2007年、林業塾の後に参加したイベントで、私は初めて多くの「きこり」に出会いました。木材の伐採を担う人達で、「素材生産業者」と呼ばれます。当時はチェーンソーから身を守る防護服は義務化されておらず、海外メーカーの装備は高価で、身に着けている人はほとんどいませんでした。高齢の方の中には、ヘルメットさえ嫌って付けない方がいたように思います。軽装で腰に鉈を指し、ぶり縄という短い綱だけで木にスルスルと登り、枝打ちをして降りてくる、そんな人達がまだ現場に多かった時代でした。
現在では女性も多く進出していますが、その当時はまだ少なく、一年目のミーティングには参加されていなかったと思います。皆さん、愛用のチェーンソーを持ち寄り、それを会場にズラリと並べて、手入れの良し悪しなど目利きのベテランに厳しく突っ込まれるのを、お互いに楽しんでいました。一様に日焼けした細身の体躯は、重たい道具を軽々と山へ運び上げ、忍者のように素早く斜面を移動します。都会で、すぐ脇に階段があるのに2階のオフィスへのエレベーターを待つ、情けない人達にウンザリしていた私の目にはとても新鮮でした。
一方で、話を聞くと、いかに危険と隣り合わせかに身の凍る思いでした。危ないのはチェーンソーだけではありません。チルホールという、他の木の枝に掛かって倒れない木を牽引する道具がありますが、それが外れて飛んできて大けがを負ったとか、途中で木が裂けて落ちて来たとか、怖い話がキリなく出てきます。
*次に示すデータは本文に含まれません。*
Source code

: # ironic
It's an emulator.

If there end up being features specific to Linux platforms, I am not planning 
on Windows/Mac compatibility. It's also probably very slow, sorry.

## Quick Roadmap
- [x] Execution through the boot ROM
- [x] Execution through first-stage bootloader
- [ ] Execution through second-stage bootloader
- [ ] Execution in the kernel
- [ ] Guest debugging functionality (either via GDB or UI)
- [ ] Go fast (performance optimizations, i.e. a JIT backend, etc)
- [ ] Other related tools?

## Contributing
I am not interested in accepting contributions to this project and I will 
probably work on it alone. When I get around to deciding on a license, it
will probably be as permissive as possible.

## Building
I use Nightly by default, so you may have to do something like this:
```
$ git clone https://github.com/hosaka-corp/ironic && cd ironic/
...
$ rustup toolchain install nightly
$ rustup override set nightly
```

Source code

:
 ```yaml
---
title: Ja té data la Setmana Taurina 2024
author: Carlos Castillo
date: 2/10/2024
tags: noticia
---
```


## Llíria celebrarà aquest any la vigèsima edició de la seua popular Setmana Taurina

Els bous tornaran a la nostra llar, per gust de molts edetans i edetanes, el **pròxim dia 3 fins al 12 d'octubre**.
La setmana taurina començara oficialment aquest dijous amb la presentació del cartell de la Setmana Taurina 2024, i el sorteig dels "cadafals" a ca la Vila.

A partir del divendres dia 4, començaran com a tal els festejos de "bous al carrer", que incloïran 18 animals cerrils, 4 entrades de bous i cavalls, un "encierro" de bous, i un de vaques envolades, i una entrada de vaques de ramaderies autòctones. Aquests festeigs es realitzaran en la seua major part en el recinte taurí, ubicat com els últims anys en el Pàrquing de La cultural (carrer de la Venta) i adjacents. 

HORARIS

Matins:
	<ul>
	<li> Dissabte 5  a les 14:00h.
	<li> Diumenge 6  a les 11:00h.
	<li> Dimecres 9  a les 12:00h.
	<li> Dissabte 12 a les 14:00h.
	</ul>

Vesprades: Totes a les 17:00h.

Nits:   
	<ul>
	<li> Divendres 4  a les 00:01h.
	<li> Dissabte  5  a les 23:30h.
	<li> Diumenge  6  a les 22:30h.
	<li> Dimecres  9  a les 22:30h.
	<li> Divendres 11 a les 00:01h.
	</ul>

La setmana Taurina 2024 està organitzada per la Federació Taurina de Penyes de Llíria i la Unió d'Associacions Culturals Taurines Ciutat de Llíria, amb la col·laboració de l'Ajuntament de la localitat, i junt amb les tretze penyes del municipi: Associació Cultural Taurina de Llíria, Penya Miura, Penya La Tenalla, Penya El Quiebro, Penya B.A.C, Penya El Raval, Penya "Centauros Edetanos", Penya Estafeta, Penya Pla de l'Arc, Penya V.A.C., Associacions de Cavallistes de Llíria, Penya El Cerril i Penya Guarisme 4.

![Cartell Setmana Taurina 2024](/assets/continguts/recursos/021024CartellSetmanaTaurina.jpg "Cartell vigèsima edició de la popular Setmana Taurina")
それが知らない誰かでなく、身近で起こった話だということに驚きました。当時の全国の林業従事者数は5万人くらい、現在は約4万5千人と言われていますが、年間50人近い人が亡くなる状況は変わっていません。それほど危険な仕事なのに、平均給与は年収300~400万円程度、それでも月給なら良い方で、地域や会社によっては日給の上、社会保険にも入れないという話を多く聞きました。この人達が報われるようにしなくてはいけない、その使命感はこの時からずっと変わりません。
しかしつい最近、ウッドショックによって、全く違う様相が生まれていることを耳にしました。以前から、九州では「コックピット林業」つまり高性能林業機械を操縦するオペレーターが広い面積を皆伐する施業が他の地域に比べて多いと言われてきましたが、ウッドショックで木材の価格が値上がりした分が、山主さんではなく素材生産業者の懐に入っているというのです。相場取引という慣習上、合法でやむを得ないと思いますが、聞くと、林業のことを良く知らなくても、大型機械をリースして、伐って出せば大金が転がり込むというケースがあるそうで、他人の山を勝手に伐採する「盗伐」もそうした業者が関わっているのかもしれません。九州に限らず、広く全国でも起きている可能性があり、胸が痛みます。
私が昔から知っている「きこり」は、自然と向き合い、山を少しでも良くしようとする志や、自分の仕事への誇りを持った人達でした。仕事の細分化は、自分だけが儲かればいいという事業者を生みだします。持続可能性とは、資源の事だけを言うのではなく、関わる人々全てが応分の負担と受益を得ることで成り立つのです。きこりがその重要な責任を果たし、相応しい対価と尊敬を得られる、そんな仕組みの構築を目指していきます。